Attaching package: ‘brms’


The following object is masked from ‘package:stats’:

    ar


This is loo version 2.3.1

- Online documentation and vignettes at mc-stan.org/loo

- As of v2.0.0 loo defaults to 1 core but we recommend using as many as possible.
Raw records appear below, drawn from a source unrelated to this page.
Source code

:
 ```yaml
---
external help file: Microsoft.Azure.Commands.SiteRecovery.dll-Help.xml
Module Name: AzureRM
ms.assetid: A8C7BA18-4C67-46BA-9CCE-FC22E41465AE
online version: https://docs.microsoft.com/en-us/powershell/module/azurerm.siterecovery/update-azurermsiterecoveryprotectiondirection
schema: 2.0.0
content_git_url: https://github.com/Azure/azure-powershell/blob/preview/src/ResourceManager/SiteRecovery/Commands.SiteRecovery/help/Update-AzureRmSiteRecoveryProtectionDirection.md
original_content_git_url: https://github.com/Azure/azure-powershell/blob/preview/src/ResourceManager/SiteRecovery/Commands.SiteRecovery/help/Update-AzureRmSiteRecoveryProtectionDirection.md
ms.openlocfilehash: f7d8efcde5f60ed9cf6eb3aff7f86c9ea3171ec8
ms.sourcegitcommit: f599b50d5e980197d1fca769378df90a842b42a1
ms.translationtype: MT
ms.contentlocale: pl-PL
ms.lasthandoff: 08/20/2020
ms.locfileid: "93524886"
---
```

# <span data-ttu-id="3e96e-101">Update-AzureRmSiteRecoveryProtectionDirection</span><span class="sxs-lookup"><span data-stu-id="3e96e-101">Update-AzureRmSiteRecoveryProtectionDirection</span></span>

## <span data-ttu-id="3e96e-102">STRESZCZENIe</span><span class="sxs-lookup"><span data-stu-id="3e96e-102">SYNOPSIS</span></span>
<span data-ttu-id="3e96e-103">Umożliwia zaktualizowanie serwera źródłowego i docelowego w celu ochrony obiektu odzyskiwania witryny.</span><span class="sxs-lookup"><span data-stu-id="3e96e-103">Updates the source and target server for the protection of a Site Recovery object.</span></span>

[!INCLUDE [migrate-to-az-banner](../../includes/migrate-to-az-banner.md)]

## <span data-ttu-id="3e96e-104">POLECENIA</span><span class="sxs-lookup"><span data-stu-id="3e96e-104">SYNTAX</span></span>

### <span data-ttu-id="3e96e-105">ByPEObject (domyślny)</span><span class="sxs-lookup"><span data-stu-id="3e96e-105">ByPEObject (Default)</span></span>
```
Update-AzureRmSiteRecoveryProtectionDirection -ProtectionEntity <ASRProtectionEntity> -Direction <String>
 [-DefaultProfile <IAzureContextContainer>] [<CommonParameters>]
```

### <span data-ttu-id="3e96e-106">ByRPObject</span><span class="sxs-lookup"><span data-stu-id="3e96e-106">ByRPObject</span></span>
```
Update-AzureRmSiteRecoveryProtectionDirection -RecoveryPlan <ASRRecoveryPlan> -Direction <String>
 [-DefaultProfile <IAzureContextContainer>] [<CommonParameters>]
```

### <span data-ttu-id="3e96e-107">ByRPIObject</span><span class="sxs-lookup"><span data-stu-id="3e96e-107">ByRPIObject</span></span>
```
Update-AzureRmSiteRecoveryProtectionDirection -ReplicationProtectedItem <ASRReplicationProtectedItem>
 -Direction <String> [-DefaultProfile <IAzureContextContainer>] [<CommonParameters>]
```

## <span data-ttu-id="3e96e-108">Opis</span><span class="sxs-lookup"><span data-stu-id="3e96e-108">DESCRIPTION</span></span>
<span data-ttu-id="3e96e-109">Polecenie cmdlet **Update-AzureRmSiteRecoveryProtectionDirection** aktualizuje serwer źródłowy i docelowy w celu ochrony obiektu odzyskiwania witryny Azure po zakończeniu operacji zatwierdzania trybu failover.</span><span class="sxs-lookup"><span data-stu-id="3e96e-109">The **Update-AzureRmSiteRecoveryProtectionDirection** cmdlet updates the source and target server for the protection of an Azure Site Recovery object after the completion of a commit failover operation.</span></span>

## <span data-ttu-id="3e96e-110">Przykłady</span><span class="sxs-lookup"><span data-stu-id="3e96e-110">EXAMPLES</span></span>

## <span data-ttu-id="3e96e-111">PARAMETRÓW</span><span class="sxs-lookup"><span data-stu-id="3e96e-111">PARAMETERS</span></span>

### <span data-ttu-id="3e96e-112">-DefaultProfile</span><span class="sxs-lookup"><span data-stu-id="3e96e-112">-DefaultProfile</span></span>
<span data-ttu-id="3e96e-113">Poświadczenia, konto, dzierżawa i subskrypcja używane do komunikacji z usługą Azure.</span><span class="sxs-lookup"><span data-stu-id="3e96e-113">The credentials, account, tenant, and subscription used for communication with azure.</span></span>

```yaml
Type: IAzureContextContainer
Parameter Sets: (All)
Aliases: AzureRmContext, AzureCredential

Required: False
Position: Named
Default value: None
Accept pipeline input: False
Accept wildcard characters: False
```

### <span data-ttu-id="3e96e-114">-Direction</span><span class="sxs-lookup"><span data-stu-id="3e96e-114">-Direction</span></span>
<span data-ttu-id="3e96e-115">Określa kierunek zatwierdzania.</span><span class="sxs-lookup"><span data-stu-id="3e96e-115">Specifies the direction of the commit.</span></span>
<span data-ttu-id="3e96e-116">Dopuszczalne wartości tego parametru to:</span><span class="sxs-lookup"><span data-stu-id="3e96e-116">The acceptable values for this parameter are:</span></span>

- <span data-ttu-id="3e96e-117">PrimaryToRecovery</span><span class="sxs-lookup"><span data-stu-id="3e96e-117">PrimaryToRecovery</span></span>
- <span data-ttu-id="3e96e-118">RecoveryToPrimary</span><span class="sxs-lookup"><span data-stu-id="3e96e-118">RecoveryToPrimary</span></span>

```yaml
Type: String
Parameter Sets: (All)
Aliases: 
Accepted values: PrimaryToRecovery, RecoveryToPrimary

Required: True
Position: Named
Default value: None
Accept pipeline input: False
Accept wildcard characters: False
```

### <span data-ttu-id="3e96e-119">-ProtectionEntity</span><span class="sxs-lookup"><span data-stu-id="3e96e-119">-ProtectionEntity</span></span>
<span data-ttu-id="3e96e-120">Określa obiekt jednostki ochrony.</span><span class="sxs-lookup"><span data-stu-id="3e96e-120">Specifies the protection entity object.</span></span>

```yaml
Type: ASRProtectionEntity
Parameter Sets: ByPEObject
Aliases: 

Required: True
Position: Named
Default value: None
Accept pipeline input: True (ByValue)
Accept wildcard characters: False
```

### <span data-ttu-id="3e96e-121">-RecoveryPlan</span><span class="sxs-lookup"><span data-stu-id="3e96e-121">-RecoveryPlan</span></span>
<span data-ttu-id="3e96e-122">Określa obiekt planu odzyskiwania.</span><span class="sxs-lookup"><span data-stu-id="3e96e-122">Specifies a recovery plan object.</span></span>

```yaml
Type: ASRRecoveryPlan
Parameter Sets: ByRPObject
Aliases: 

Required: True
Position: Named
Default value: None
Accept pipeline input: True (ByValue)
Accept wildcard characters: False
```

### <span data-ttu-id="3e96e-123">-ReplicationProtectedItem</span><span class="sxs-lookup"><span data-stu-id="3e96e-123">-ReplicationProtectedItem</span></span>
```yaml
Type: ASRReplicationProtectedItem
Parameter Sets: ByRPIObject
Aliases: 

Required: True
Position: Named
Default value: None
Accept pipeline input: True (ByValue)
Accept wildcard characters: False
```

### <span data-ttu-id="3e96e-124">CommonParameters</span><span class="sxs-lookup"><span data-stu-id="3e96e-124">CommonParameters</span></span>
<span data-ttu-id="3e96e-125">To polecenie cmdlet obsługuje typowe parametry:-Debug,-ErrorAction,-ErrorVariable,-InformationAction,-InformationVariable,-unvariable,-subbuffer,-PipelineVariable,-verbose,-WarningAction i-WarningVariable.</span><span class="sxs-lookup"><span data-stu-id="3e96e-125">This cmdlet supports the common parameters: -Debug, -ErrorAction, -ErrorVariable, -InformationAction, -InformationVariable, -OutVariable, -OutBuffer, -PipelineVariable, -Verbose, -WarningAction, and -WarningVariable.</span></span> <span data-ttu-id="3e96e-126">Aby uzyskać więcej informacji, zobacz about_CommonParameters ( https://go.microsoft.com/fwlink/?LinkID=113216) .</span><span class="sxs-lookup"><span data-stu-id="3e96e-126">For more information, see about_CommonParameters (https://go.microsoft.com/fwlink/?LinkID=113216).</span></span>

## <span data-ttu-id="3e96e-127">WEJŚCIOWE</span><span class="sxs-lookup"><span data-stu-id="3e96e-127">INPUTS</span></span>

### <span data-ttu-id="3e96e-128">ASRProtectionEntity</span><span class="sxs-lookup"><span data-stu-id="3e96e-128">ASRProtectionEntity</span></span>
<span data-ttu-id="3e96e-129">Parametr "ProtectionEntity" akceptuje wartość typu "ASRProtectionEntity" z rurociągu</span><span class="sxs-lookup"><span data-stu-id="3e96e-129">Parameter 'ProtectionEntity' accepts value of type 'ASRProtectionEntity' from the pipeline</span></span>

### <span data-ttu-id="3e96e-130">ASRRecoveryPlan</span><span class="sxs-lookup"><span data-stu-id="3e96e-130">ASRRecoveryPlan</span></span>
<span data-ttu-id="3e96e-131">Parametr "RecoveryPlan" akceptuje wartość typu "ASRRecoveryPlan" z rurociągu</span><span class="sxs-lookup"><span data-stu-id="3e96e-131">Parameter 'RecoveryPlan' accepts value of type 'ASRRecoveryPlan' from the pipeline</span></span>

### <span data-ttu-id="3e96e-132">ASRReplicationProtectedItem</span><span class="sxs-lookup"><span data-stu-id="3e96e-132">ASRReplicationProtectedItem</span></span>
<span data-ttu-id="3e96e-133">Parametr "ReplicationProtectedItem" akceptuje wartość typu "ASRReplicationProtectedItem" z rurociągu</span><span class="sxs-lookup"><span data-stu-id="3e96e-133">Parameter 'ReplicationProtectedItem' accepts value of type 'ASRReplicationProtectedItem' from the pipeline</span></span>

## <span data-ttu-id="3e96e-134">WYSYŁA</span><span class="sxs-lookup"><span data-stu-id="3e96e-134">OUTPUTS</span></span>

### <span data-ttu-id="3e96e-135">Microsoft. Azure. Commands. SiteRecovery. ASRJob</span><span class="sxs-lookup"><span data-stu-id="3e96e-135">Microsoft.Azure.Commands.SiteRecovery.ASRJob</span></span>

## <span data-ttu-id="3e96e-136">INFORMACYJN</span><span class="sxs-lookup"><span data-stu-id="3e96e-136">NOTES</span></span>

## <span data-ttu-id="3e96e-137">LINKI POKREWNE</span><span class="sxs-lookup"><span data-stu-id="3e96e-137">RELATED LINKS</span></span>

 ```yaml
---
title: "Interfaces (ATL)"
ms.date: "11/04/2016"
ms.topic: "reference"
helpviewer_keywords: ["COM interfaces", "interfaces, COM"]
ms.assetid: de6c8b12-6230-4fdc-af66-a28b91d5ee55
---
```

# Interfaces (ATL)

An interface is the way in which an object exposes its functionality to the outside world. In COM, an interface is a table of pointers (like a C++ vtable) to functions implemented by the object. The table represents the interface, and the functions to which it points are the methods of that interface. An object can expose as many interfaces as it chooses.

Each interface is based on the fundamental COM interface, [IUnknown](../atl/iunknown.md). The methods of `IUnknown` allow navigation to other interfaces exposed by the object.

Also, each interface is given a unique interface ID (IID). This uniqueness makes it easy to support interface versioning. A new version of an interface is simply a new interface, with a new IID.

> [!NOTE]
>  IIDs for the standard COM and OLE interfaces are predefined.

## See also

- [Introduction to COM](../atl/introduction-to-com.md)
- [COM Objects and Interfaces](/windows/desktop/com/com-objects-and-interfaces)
Use the 'cores' argument or set options(mc.cores = NUM_CORES) for an entire session. 

This is rstanarm version 2.21.1

- See https://mc-stan.org/rstanarm/articles/priors for changes to default priors!

- Default priors may change, so it's safest to specify priors, even if equivalent to the defaults.

- For execution on a local, multicore CPU with excess RAM we recommend calling

  options(mc.cores = parallel::detectCores())


Attaching package: ‘rstanarm’


The following objects are masked from ‘package:brms’:

 

## Configuration variables

In [3]:
## Set BLAS threads to 1 so glmer and loo don't use all cores
library(RhpcBLASctl)
blas_set_num_threads(1)

## parallelization
options(mc.cores = 4)

### Data import and setup

In [6]:
nontagged_edit_data = fread(
    '/home/nettrom/src/Growth-homepage-2019/datasets/newcomer_tasks_nontagged_edits_nov2020.tsv',
    colClasses = c(wiki_db = 'factor'))

In [7]:
## Configuration variables for this experiment.
## Start timestamp is from https://phabricator.wikimedia.org/T227728#5680453
## End timestamp is from the data gathering notebook
start_ts = as.POSIXct('2019-11-21 00:24:32', tz = 'UTC')
end_ts = as.POSIXct('2020-04-9 00:00', tz = 'UTC')

## Start of the Variant A/B test
variant_test_ts = as.POSIXct('2019-12-13 00:32:04', tz = 'UTC')

## Convert user_registration into a timestamp
nontagged_edit_data[, user_reg_ts := as.POSIXct(user_registration_timestamp,
                                           format = '%Y-%m-%d %H:%M:%S.0', tz = 'UTC')]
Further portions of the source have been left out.